There have been calls for exemptions to apply to football, from exemptions that specifically apply to the football sector, to exemptions for entertainers, or for high-skilled workers. There’s certainly some possibility that this may occur. But a lot of these situations still seem likely to hand more power to the FA to make the decision, and given the opportunity, they will likely pursue greater restrictions on foreign players. They will face a power struggle with the Premier League if this happened, but I’m not sure I’d favor the Premier League in this.
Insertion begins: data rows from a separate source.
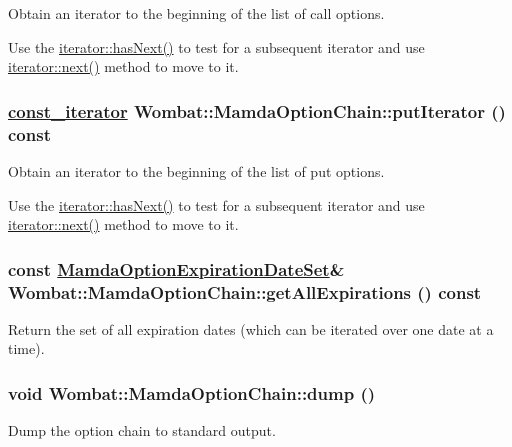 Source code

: Obtain an iterator to the beginning of the list of call options. 

Use the \hyperlink{classWombat_1_1MamdaOptionChain_1_1iterator_2b7d07e58b4f3b0134d57483388f106c}{iterator::has\-Next()} to test for a subsequent iterator and use \hyperlink{classWombat_1_1MamdaOptionChain_1_1iterator_ca4efaeb0cd56b2ec22bcc8288e78a81}{iterator::next()} method to move to it. \hypertarget{classWombat_1_1MamdaOptionChain_051522c5af2231be1771c9482a017e84}{
\subsubsection[putIterator]{\setlength{\rightskip}{0pt plus 5cm}\hyperlink{classWombat_1_1MamdaOptionChain_1_1const__iterator}{const\_\-iterator} Wombat::Mamda\-Option\-Chain::put\-Iterator () const}}
\label{classWombat_1_1MamdaOptionChain_051522c5af2231be1771c9482a017e84}


Obtain an iterator to the beginning of the list of put options. 

Use the \hyperlink{classWombat_1_1MamdaOptionChain_1_1iterator_2b7d07e58b4f3b0134d57483388f106c}{iterator::has\-Next()} to test for a subsequent iterator and use \hyperlink{classWombat_1_1MamdaOptionChain_1_1iterator_ca4efaeb0cd56b2ec22bcc8288e78a81}{iterator::next()} method to move to it. \hypertarget{classWombat_1_1MamdaOptionChain_f55c38897392baaea74b1f2905d3e026}{
\subsubsection[getAllExpirations]{\setlength{\rightskip}{0pt plus 5cm}const \hyperlink{classWombat_1_1MamdaOptionExpirationDateSet}{Mamda\-Option\-Expiration\-Date\-Set}\& Wombat::Mamda\-Option\-Chain::get\-All\-Expirations () const}}
\label{classWombat_1_1MamdaOptionChain_f55c38897392baaea74b1f2905d3e026}


Return the set of all expiration dates (which can be iterated over one date at a time). 

\hypertarget{classWombat_1_1MamdaOptionChain_9149b46f6ba398eb7f3ef458cc43a09c}{
\subsubsection[dump]{\setlength{\rightskip}{0pt plus 5cm}void Wombat::Mamda\-Option\-Chain::dump ()}}
\label{classWombat_1_1MamdaOptionChain_9149b46f6ba398eb7f3ef458cc43a09c}


Dump the option chain to standard output.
What this all means for German football
Given the potential impact that Brexit will have on English football, there’s a number of ways this could affect German football. For the most part, I think discussion of the effect of Brexit on the Bundesliga and on Borussia Dortmund have focused on the positives, but I think the actual effect could be a much more mixed bag. There is certainly a number of ways that German football could benefit, but I don’t think it’s all good news.
General costs of Brexit
First, there is the very real economic threat posed by Brexit, especially No Deal. The impact of No Deal on the UK could be catastrophic, but there’s a real risk for the rest of Europe (and beyond) too. Global economic projections have been slowing in recent years, and there is a sense that we may be edging towards a recession. No Deal will be economically damaging for a number of countries, and it could be absolutely crippling for the UK. The ripple effects of this could easily tip several European economies over the edge as a result. Recessions can even hit the super rich. The growing economic bubble of European transfer spending may be more and more volatile in a No Deal situation. With the slowing of transfer spending, and the possible stagnation of Premier League TV broadcasting rights, there is already some reason to suspect that the end is nigh, but Brexit could be destructive.
Beyond this, the decreasing value of the pound against the euro could lead to the declining strength of Premier League and Championship clubs. Tottenham manager Mauricio Pochettino and the Stoke chairman Peter Coates (who also finds plenty of positives from the current situation), have said that the declining value of the pound is already having a negative effect on transfer spending. As the pound devalues, English clubs have to pay more for players from overseas. That has potential positives and negatives for the Bundesliga, as German clubs will be in a position to challenge the fees Premier League clubs can pay. However, they may also find themselves having to lower asking prices as English clubs are unable to pay as much as they once were, or they may simply find that the Premier League becomes a less willing suitor for Bundesliga players.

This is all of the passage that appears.